Task instructions: Copy exactly the lines of the records below, and only those lines, beginning with the line that contains "- [ ] Better code snippets" and ending with the line that contains "- [ ] Add categories (and maybe tags?)".

Records contained in a dataset:
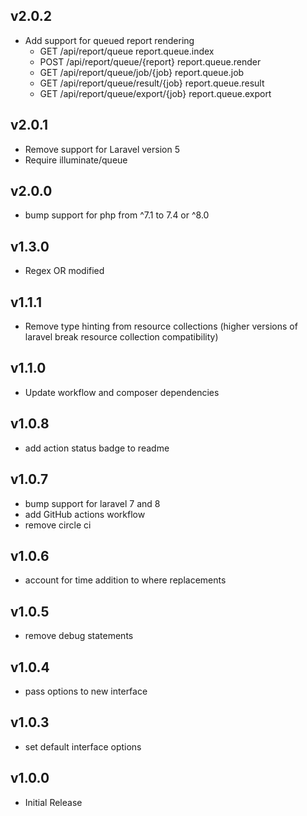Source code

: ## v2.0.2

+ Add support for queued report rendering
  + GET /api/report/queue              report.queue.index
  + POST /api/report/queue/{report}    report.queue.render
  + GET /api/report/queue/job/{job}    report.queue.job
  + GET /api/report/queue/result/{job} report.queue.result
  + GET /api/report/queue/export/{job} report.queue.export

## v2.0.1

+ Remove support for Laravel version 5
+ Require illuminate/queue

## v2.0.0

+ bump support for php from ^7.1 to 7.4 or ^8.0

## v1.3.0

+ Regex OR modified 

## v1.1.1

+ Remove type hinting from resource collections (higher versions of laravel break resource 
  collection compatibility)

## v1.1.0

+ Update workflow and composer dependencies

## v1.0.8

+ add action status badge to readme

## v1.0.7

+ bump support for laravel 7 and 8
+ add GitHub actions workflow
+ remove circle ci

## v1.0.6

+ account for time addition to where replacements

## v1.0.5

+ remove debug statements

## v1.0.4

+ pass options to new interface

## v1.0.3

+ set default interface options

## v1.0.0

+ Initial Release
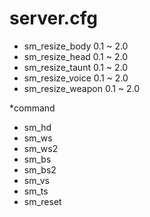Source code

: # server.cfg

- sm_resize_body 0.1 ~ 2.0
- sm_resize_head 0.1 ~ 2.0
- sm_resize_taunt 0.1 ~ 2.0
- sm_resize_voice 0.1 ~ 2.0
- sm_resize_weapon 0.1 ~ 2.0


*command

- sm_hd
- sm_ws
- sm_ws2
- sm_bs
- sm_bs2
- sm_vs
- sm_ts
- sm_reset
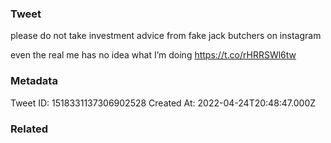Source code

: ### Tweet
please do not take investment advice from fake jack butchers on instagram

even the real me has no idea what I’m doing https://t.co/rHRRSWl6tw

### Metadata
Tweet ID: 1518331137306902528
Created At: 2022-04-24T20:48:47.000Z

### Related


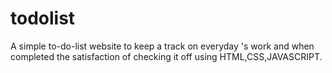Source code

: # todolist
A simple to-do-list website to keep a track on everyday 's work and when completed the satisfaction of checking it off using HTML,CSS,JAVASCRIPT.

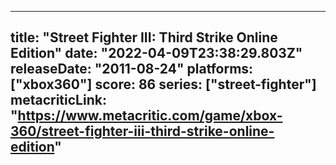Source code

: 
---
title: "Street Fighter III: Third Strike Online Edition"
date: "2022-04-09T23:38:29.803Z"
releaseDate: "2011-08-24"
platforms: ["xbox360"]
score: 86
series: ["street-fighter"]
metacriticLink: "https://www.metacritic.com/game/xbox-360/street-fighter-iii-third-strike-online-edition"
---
...
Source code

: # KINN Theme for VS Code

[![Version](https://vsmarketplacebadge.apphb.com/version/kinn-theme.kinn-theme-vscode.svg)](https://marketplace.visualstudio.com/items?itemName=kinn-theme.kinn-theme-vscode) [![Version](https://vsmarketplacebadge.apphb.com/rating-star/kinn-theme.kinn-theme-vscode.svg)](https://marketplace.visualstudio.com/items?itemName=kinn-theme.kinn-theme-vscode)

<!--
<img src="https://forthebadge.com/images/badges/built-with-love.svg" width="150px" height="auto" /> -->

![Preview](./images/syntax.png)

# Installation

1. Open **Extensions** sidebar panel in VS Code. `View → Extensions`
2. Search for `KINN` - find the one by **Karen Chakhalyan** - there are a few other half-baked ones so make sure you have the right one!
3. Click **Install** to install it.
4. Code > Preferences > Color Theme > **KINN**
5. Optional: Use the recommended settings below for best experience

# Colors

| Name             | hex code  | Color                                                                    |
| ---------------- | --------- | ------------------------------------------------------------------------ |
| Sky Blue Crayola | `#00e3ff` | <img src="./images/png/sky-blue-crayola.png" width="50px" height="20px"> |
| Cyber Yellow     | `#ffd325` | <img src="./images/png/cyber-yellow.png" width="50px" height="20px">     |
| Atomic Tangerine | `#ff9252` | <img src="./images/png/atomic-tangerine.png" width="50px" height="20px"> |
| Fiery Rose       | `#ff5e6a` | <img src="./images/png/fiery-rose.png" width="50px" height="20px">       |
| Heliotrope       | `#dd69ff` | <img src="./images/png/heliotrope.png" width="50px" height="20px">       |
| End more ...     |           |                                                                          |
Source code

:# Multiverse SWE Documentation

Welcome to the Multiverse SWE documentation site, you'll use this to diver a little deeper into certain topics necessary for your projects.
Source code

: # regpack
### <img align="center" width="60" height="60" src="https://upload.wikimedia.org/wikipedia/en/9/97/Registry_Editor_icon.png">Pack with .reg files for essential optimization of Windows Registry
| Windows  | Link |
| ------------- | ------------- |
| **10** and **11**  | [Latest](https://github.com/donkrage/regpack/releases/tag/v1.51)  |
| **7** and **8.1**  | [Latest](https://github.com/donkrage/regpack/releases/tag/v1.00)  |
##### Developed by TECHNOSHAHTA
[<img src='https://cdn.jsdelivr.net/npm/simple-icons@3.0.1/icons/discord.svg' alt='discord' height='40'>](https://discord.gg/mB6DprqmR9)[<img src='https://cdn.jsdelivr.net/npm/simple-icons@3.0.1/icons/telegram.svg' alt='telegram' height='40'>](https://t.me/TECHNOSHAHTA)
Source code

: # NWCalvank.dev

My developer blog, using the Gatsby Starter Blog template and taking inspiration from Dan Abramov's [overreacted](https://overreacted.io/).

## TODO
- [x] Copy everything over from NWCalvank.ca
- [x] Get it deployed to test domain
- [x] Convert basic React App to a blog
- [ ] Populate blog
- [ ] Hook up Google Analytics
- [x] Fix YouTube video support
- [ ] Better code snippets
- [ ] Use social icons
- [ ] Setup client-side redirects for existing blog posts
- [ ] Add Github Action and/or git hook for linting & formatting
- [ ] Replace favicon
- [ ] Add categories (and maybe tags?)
* * *
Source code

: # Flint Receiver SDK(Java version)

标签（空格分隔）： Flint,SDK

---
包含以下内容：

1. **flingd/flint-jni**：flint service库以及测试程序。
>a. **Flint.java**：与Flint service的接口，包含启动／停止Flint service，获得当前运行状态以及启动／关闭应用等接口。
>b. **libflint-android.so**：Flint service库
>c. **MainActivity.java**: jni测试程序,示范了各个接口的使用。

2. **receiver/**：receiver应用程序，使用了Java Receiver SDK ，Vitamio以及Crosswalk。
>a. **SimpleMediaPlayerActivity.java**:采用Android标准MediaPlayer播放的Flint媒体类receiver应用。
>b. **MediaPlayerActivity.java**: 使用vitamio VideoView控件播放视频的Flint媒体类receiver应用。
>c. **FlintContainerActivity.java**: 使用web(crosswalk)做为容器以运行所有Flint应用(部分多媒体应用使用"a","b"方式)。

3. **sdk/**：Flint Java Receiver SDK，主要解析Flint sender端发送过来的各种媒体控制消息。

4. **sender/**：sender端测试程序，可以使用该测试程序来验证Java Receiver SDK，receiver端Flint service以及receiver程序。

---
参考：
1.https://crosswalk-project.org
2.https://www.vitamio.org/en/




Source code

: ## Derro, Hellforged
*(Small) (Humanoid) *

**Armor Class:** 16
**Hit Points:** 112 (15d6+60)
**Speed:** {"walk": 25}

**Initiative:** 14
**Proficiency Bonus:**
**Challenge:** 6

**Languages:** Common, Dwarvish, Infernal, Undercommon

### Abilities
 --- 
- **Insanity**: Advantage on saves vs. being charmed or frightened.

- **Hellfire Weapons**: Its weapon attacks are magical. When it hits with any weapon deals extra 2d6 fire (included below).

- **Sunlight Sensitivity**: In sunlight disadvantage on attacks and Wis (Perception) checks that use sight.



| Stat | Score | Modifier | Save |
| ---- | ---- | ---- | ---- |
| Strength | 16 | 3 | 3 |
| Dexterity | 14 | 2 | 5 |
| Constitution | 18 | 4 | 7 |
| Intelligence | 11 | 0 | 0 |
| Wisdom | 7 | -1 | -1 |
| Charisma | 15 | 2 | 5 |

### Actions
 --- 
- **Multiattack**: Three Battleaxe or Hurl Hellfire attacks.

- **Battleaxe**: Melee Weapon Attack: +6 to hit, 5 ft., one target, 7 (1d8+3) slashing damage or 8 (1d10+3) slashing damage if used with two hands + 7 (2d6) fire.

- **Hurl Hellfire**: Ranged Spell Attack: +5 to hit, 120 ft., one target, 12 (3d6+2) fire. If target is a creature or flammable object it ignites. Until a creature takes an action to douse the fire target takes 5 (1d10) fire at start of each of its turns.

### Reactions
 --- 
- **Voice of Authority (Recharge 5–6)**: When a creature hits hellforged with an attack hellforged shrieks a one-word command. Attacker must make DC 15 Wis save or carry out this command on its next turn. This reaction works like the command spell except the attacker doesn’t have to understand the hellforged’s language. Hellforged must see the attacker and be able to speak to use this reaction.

Response below:
- [ ] Better code snippets
- [ ] Use social icons
- [ ] Setup client-side redirects for existing blog posts
- [ ] Add Github Action and/or git hook for linting & formatting
- [ ] Replace favicon
- [ ] Add categories (and maybe tags?)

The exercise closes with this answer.